# Would you go with the 8350 or 3010, same price no 3D watching



## bmfjimbo80 (Jan 12, 2012)

I was just about to go and purchase the 8350 when i found an open box 3010 at my local best buy for $999. I never really looked into the 3010 but now that i have I'm stuck on which to go with. Most of my viewing will be sports in my basement. I would like to have some lighting on for this which i have just found that the 3010 puts out some serious lumens which is also tipping me in that direction, but at the same time i don't want it to be so overwhelming bright for the projectors location that i regret going with it. At the same time my basement becomes a cave with zero light entering with all lights on so i can watch movies pitch black when i do watch them. I don't do any gaming either.

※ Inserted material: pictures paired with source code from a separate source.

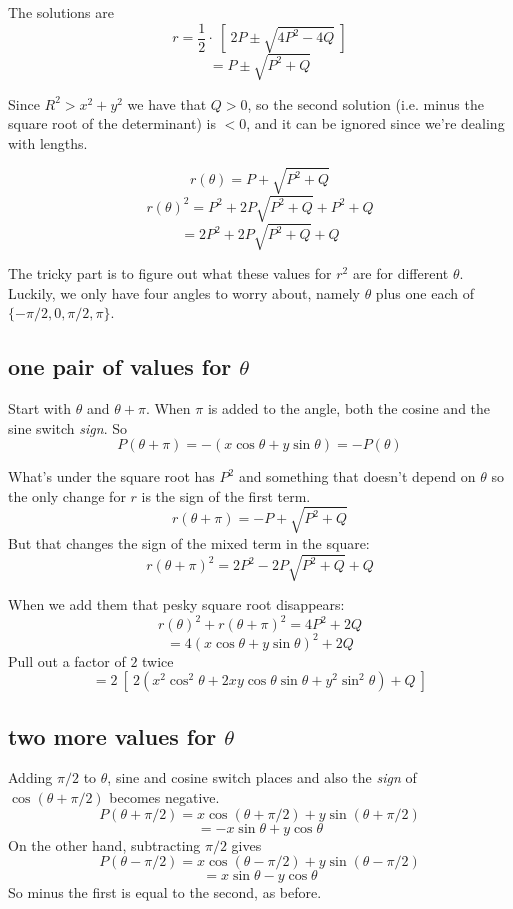 \documentclass[11pt, oneside]{article}
\begin{document}
The solutions are
\[ r = \frac{1}{2} \cdot \ [ \ 2P \pm \sqrt{4P^2 - 4Q} \ ] \]
\[ = P \pm \sqrt{P^2 + Q} \]

Since $R^2 > x^2 + y^2$ we have that $Q > 0$, so the second solution (i.e. minus the square root of the determinant) is $< 0$, and it can be ignored since we're dealing with lengths.

\[ r(\theta) = P + \sqrt{P^2 + Q} \]
\[ r(\theta)^2 = P^2 + 2 P \sqrt{P^2 + Q} + P^2 + Q \]
\[ = 2P^2 + 2 P \sqrt{P^2 + Q} + Q \]

The tricky part is to figure out what these values for $r^2$ are for different $\theta$.  Luckily, we only have four angles to worry about, namely $\theta$ plus one each of  $\{-\pi/2, 0, \pi/2, \pi\}$.

\subsection*{one pair of values for $\theta$}

Start with $\theta$ and $\theta + \pi$.  When $\pi$ is added to the angle, both the cosine and the sine switch \emph{sign}.  So
\[ P(\theta + \pi) = - (x \cos \theta + y \sin \theta) = - P(\theta) \]

What's under the square root has $P^2$ and something that doesn't depend on $\theta$ so the only change for $r$ is the sign of the first term.
\[ r(\theta + \pi) = -P + \sqrt{P^2 + Q} \]
But that changes the sign of the mixed term in the square:
\[  r(\theta + \pi)^2 = 2 P^2 - 2 P \sqrt{P^2 + Q} + Q \]

When we add them that pesky square root disappears:
\[ r(\theta)^2 + r(\theta + \pi)^2 = 4P^2 + 2Q  \] 
\[ = 4 (x \cos \theta + y \sin \theta)^2 + 2Q \]
Pull out a factor of $2$ twice
\[ = 2 \ [ \ 2(x^2 \cos^2 \theta + 2xy \cos \theta \sin \theta + y^2 \sin^2 \theta) + Q \ ] \]

\subsection*{two more values for $\theta$}

Adding $\pi/2$ to $\theta$, sine and cosine switch places and also the \emph{sign} of $\cos(\theta + \pi/2)$ becomes negative.
\[ P(\theta + \pi/2) = x \cos (\theta + \pi/2) + y \sin (\theta + \pi/2) \] 
\[ = - x \sin \theta + y \cos \theta \]
On the other hand, subtracting $\pi/2$ gives
\[ P(\theta - \pi/2) = x \cos (\theta - \pi/2) + y \sin (\theta - \pi/2) \] 
\[ = x \sin \theta - y \cos \theta \]
So minus the first is equal to the second, as before.
\end{document}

Is the picture on the 8350 better than the 3010? Like i was saying i could care less about 3d viewing. On the same note i have yet to take a ride to see why the 3010 was returned and why so cheap. Prolly a dud, hehe. Also a few other BB's in my area had 8350's for $899 open box.

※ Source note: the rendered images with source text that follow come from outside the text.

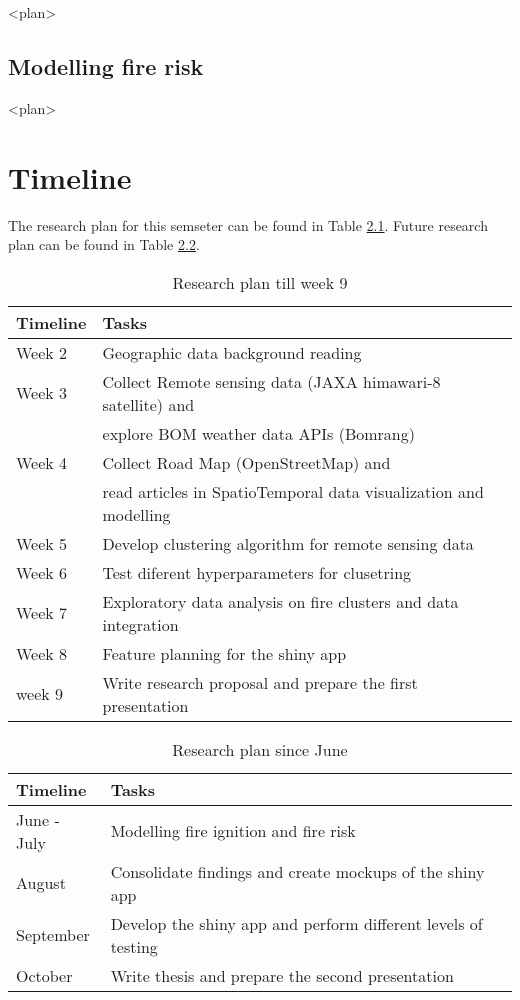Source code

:\documentclass{monashthesis}
\begin{document}
\textless{}plan\textgreater{}

\section{Modelling fire risk}\label{modelling-fire-risk}

\textless{}plan\textgreater{}

\chapter{Timeline}\label{timeline}

The research plan for this semseter can be found in Table
\ref{tab:timeline1}. Future research plan can be found in Table
\ref{tab:timeline2}.

\begin{table}[!h]

\caption{\label{tab:timeline1}Research plan till week 9}
\centering
\begin{tabular}{ll}
\toprule
Timeline & Tasks\\
\midrule
Week 2 & Geographic data background reading\\
Week 3 & Collect Remote sensing data (JAXA himawari-8 satellite) and\\
 & explore BOM weather data APIs (Bomrang)\\
Week 4 & Collect Road Map (OpenStreetMap) and\\
 & read articles in SpatioTemporal data visualization and modelling\\
\addlinespace
Week 5 & Develop clustering algorithm for remote sensing data\\
Week 6 & Test diferent hyperparameters for clusetring\\
Week 7 & Exploratory data analysis on fire clusters and data integration\\
Week 8 & Feature planning for the shiny app\\
week 9 & Write research proposal and prepare the first presentation\\
\bottomrule
\end{tabular}
\end{table}

\begin{table}[!h]

\caption{\label{tab:timeline2}Research plan since June}
\centering
\begin{tabular}{ll}
\toprule
Timeline & Tasks\\
\midrule
June - July & Modelling fire ignition and fire risk\\
August & Consolidate findings and create mockups of the shiny app\\
September & Develop the shiny app and perform different levels of testing\\
October & Write thesis and prepare the second presentation\\
\bottomrule
\end{tabular}
\end{table}
\end{document}
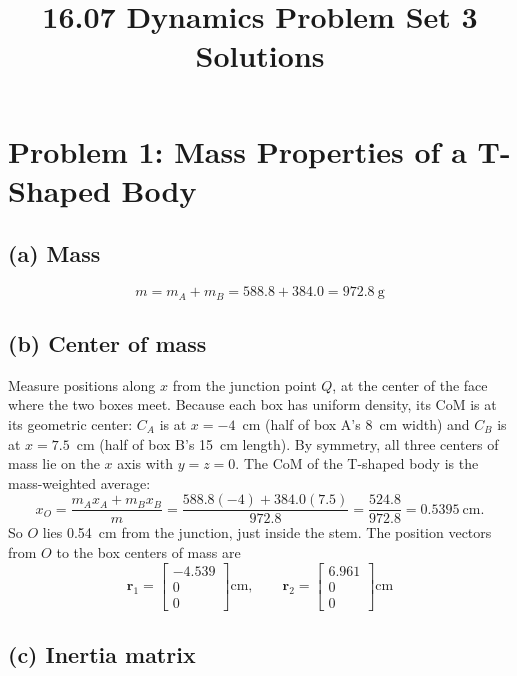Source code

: \documentclass[11pt,letterpaper]{article}
\title{16.07 Dynamics Problem Set 3 Solutions}
\author{}
\date{}
\begin{document}
\maketitle
\vspace{-1.5cm}


\section*{Problem 1: Mass Properties of a T-Shaped Body}

\subsection*{(a) Mass}

\[
m = m_A + m_B = 588.8 + 384.0 = \boxed{972.8~\text{g}}
\]

\subsection*{(b) Center of mass}

Measure positions along $x$ from the junction point $Q$, at the center of the face where the two boxes meet. Because each box has uniform density, its CoM is at its geometric center: $C_A$ is at $x = -4$~cm (half of box A's 8~cm width) and $C_B$ is at $x = 7.5$~cm (half of box B's 15~cm length). By symmetry, all three centers of mass lie on the $x$ axis with $y = z = 0$. The CoM of the T-shaped body is the mass-weighted average:
\[
x_O = \frac{m_A x_A + m_B x_B}{m} = \frac{588.8(-4) + 384.0(7.5)}{972.8} = \frac{524.8}{972.8} = 0.5395~\text{cm}.
\]
So $O$ lies 0.54~cm from the junction, just inside the stem. The position vectors from $O$ to the box centers of mass are
\[
\boxed{\mathbf{r}_1 = \begin{bmatrix} -4.539 \\ 0 \\ 0 \end{bmatrix}\text{cm}},
\qquad
\boxed{\mathbf{r}_2 = \begin{bmatrix} 6.961 \\ 0 \\ 0 \end{bmatrix}\text{cm}}
\]

\subsection*{(c) Inertia matrix}
\end{document}

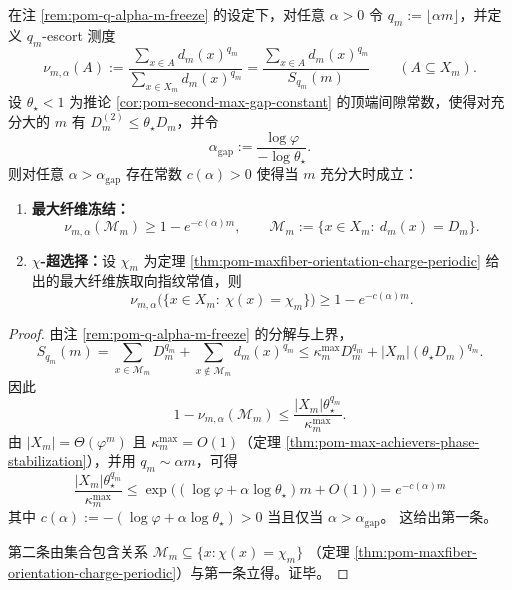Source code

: \begin{corollary}[\texorpdfstring{$q=\alpha m$}{q=alpha m} 零温冻结与 \texorpdfstring{$\chi$}{chi}-超选择]\label{cor:pom-diagonal-freeze-chi-superselection}
在注 \ref{rem:pom-q-alpha-m-freeze} 的设定下，对任意 \(\alpha>0\) 令 \(q_m:=\lfloor \alpha m\rfloor\)，并定义 \(q_m\)-escort 测度
\[
\nu_{m,\alpha}(A):=\frac{\sum_{x\in A} d_m(x)^{q_m}}{\sum_{x\in X_m} d_m(x)^{q_m}}
=\frac{\sum_{x\in A} d_m(x)^{q_m}}{S_{q_m}(m)}\qquad(A\subseteq X_m).
\]
设 \(\theta_\star<1\) 为推论 \ref{cor:pom-second-max-gap-constant} 的顶端间隙常数，使得对充分大的 \(m\) 有 \(D_m^{(2)}\le \theta_\star D_m\)，并令
\[
\alpha_{\mathrm{gap}}:=\frac{\log\varphi}{-\log\theta_\star}.
\]
则对任意 \(\alpha>\alpha_{\mathrm{gap}}\) 存在常数 \(c(\alpha)>0\) 使得当 \(m\) 充分大时成立：
\begin{enumerate}
\normalfont
  \item \textbf{最大纤维冻结：}
  \[
  \nu_{m,\alpha}(\mathcal{M}_m)\ge 1-e^{-c(\alpha)m},
  \qquad
  \mathcal{M}_m:=\{x\in X_m:\ d_m(x)=D_m\}.
  \]
  \item \textbf{\(\chi\)-超选择：}设 \(\chi_m\) 为定理 \ref{thm:pom-maxfiber-orientation-charge-periodic} 给出的最大纤维族取向指纹常值，则
  \[
  \nu_{m,\alpha}\bigl(\{x\in X_m:\ \chi(x)=\chi_m\}\bigr)\ge 1-e^{-c(\alpha)m}.
  \]
\end{enumerate}
\end{corollary}
\begin{proof}
由注 \ref{rem:pom-q-alpha-m-freeze} 的分解与上界，
\[
S_{q_m}(m)=\sum_{x\in\mathcal{M}_m}D_m^{q_m}+\sum_{x\notin\mathcal{M}_m}d_m(x)^{q_m}
\le \kappa_m^{\mathrm{max}}D_m^{q_m}+|X_m|(\theta_\star D_m)^{q_m}.
\]
因此
\[
1-\nu_{m,\alpha}(\mathcal{M}_m)
\le
\frac{|X_m|\theta_\star^{q_m}}{\kappa_m^{\mathrm{max}}}.
\]
由 \(|X_m|=\Theta(\varphi^m)\) 且 \(\kappa_m^{\mathrm{max}}=O(1)\)（定理 \ref{thm:pom-max-achievers-phase-stabilization}），并用 \(q_m\sim \alpha m\)，可得
\[
\frac{|X_m|\theta_\star^{q_m}}{\kappa_m^{\mathrm{max}}}
\le
\exp\!\bigl((\log\varphi+\alpha\log\theta_\star)m+O(1)\bigr)
=e^{-c(\alpha)m}
\]
其中 \(c(\alpha):=-(\log\varphi+\alpha\log\theta_\star)>0\) 当且仅当 \(\alpha>\alpha_{\mathrm{gap}}\)。
这给出第一条。
\par
第二条由集合包含关系
\(
\mathcal{M}_m\subseteq \{x:\chi(x)=\chi_m\}
\)
（定理 \ref{thm:pom-maxfiber-orientation-charge-periodic}）与第一条立得。证毕。
\end{proof}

Need to purchase something before the superbowl.

I was actually almost ready to pull the trigger on the 8700ub a week ago until I read even more that if you don't watch in full darkness then the better blacks that are achieved with the 8700 dissapear. So I suppose i do care a little bit about image quality even though i'm not a huge video enthusiast. The 8700 was lil bit over my budget as i still need to get my surround speakers which i could get with the 8350 for the price of the 8700.

I guess i'm just hung up right now on the brightness I can achieve with the 3010.

I really won't have a problem with placement, but i guess having the ability to do so with lens shift could be helpful if i want to play around with screen sizes and such moving the picture higher or lower from the ceiling.

As far as my screen is concerned, i plan to do a DIY MDF Black widow screen that i have been researching over at the theatershack forums.

Once again, my plans for the projector are following:

Sports 80%
Movies 10%
TV 10%

My room is 12.5ft long x 9'8" Wide. My viewing distance will be 11ft so i plan on doing a 100" diag screen but will play around with sizes before i make the screen so i can see what size is best to view for me from that distance.


----------



## tonyvdb (Sep 5, 2007)

How dark will your room be when watching the movies/sports? if your able to make the room fairly dark the 3010 would be more than enough brightness there is not much difference between the two.


----------



## bmfjimbo80 (Jan 12, 2012)

Would like to watch with a decent amount of light on for sports, nothing direct as i have dimmable recessed cans in two zones. The bar area would more than likely be on but not the viewing area. 

For movies i will go 100% blackout.


----------



## CdnTiger (Feb 16, 2007)

I'd be interested in hearing some opinions on the two projectors as well. Although the fact that you've found a 3010 for that price would definitely be tempting!


----------



## tonyvdb (Sep 5, 2007)

Well the 3010 is 2200 ANSI with a contrast ratio of 4000:1 and the 8350 is 2000 ANSI and a contrast ratio of 5000:1 so very close. for the price the 3010 is a great deal


----------



## bmfjimbo80 (Jan 12, 2012)

O yea!! I couldn't help myself i was actually just down by the best buy that had the 8350 to pick up my wifes car so decided to drop in and take a look. Took it out of the box everything was perfect new condition as was the box. Snatched it up!! I'm so excited like I little kid on christmas. This is my first projector. So I could not pass up the deal, 30 days to return for full refund, plus I was going to pay cash until i remembered they had the 36 month interest free so asked to run it for me and bam no problem. Not like i'll need it but I like having flexibility. I may still take a look at that 3010 but its 1hr and 20 minute drive to that store, I'll have to set this up and then i'll see. Time to go play.


----------



## bmwrider (Jan 22, 2012)

I purchased my 8350 at Electronics Expo for $999.95 about two weeks ago just an FYI should have it up and running tonight!
Can't wait to see the picture it's my first projector.


----------



## bmfjimbo80 (Jan 12, 2012)

Holy big screen lol. This thing is awesome. I'm playing it off my living room wall. All this worrying for nothing, i'm watching it in living room right now with all six of my 75 watt recessed lights full on and the picture looks awesome, no washout. I put it on dynamic and i almost went blind its too bright. First thing i'm noticing is that even when i get it fully focused by eye, it still seems a little fuzzy. Is this normal? I have heard that there is a break in time on the lamp and obviously all the setting are on default. I'm not even going there, not until i set it up in my basement on its permanent mount. 

Also another thing, my eyes do feel a little achy from watching about 30 minutes, but i dunno if thats from me staring into the bulb a few times got the spots. I'm bout to hook up the dvd player now and check out the full dark with a movie in cinema. O man the superbowl can't come soon enough Go Giants!


----------



## tonyvdb (Sep 5, 2007)

The image will seem a little soft if your not running an HD signal. Wait till you try a real BluRay or HD signal it will be very crisp and sharp.


----------



## bmfjimbo80 (Jan 12, 2012)

pic


----------



## gene9p (Jan 23, 2012)

It is great for games...Giants vs niners was awesome to watch on a big screen....I posted a few screen shots in thread above


----------